▶ [Available data]

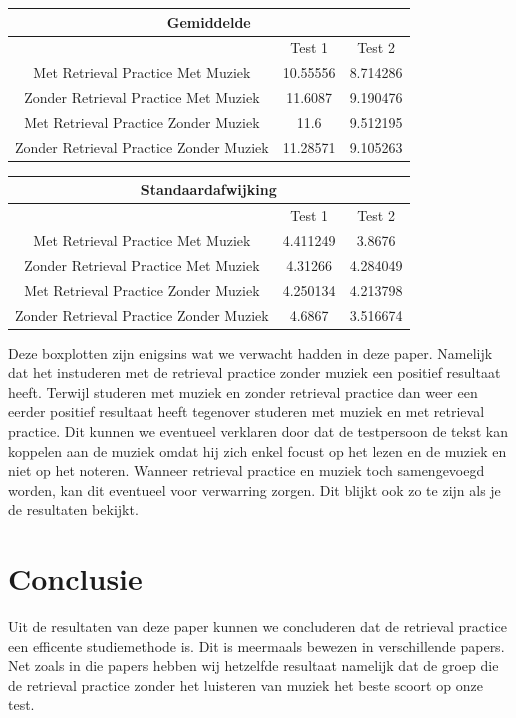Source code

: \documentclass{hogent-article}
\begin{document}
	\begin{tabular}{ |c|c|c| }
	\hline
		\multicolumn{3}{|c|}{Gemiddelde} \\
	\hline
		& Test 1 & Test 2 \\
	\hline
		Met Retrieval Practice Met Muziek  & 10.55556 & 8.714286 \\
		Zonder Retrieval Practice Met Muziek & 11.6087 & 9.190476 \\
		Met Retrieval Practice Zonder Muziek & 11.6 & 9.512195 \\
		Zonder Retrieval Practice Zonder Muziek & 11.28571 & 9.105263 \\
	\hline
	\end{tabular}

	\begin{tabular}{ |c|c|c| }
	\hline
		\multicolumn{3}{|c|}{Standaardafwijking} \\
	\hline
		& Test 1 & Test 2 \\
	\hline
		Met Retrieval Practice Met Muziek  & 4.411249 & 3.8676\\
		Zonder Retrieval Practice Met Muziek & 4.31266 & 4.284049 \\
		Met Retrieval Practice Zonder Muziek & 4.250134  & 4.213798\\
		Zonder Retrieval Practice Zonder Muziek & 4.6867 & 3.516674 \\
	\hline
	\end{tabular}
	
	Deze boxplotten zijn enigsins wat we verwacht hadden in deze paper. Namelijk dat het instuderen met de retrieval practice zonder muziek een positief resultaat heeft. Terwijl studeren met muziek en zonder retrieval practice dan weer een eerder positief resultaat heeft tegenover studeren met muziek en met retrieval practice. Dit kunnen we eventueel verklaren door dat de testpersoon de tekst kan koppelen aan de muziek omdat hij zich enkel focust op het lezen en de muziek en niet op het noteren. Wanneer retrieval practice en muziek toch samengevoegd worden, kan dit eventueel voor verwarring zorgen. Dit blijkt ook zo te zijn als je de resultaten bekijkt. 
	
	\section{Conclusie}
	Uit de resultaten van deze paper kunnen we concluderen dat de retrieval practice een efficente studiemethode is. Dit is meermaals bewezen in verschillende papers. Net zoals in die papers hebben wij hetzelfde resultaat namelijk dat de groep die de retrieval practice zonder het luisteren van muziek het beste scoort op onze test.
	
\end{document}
* * *
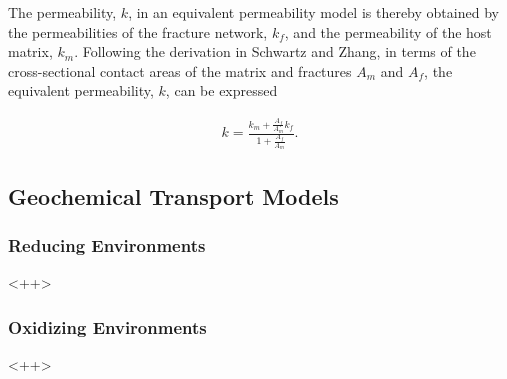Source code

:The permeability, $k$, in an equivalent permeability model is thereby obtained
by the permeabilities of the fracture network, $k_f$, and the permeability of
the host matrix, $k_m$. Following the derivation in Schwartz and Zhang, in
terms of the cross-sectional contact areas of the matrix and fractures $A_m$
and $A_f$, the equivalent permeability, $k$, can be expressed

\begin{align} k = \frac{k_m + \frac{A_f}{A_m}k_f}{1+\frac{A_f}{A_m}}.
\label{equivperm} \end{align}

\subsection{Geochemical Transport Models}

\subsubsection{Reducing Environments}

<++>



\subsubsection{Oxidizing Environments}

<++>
==
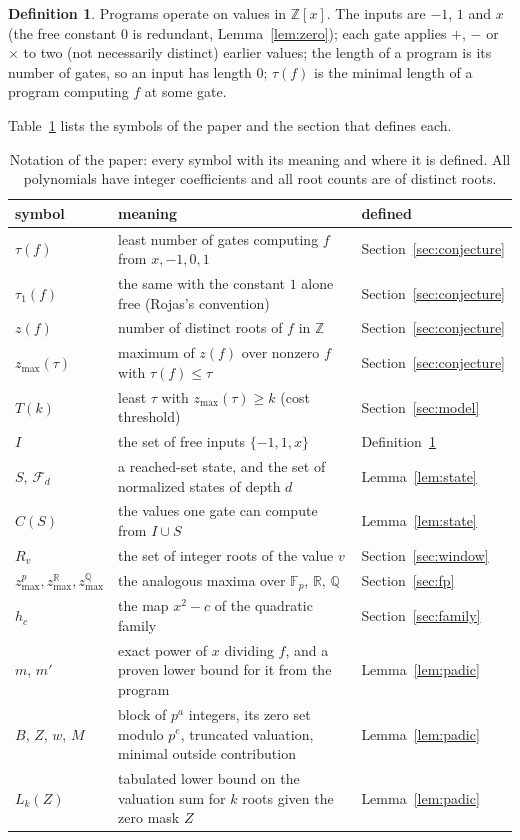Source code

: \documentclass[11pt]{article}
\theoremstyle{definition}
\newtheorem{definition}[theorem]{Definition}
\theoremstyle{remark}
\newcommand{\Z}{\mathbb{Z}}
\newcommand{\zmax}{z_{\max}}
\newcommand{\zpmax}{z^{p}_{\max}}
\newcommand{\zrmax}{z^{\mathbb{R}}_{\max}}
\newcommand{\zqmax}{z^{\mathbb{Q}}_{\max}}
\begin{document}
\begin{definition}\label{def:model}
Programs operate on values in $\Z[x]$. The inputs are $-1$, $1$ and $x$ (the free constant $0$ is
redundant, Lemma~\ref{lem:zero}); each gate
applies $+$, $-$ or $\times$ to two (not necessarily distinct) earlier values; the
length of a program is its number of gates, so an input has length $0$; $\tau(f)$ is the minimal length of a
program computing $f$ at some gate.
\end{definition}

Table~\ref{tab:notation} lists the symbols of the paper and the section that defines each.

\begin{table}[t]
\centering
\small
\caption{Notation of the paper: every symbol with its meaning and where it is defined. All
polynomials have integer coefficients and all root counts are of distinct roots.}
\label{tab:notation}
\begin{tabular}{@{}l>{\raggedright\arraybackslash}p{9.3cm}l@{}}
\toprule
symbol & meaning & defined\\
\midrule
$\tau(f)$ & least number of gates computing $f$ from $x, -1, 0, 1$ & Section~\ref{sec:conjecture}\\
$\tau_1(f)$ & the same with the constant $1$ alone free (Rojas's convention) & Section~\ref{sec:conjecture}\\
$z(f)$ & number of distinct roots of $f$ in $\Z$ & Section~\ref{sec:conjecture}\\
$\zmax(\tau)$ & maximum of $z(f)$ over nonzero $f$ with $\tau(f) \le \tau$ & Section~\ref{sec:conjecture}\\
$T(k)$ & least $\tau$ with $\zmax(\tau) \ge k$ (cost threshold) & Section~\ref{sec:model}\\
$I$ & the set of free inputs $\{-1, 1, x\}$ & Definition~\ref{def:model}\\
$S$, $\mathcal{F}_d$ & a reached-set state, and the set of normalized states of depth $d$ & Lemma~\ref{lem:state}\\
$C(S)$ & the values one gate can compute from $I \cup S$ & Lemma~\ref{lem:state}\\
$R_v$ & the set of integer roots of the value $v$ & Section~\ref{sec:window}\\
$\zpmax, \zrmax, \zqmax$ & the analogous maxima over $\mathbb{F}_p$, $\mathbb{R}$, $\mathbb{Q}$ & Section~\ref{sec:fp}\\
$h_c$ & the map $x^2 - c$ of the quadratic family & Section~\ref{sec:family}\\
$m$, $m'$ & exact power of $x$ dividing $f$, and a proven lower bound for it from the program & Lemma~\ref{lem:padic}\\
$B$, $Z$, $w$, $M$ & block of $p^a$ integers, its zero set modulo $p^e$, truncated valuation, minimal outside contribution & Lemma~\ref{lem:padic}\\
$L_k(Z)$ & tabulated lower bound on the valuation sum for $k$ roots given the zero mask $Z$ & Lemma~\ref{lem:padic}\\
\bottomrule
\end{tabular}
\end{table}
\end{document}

▶ [Problem description] Note every line above where the string "least" shows up, and copy those lines.

▶ [Response to the exercise]
$\tau(f)$ & least number of gates computing $f$ from $x, -1, 0, 1$ & Section~\ref{sec:conjecture}\\
$T(k)$ & least $\tau$ with $\zmax(\tau) \ge k$ (cost threshold) & Section~\ref{sec:model}\\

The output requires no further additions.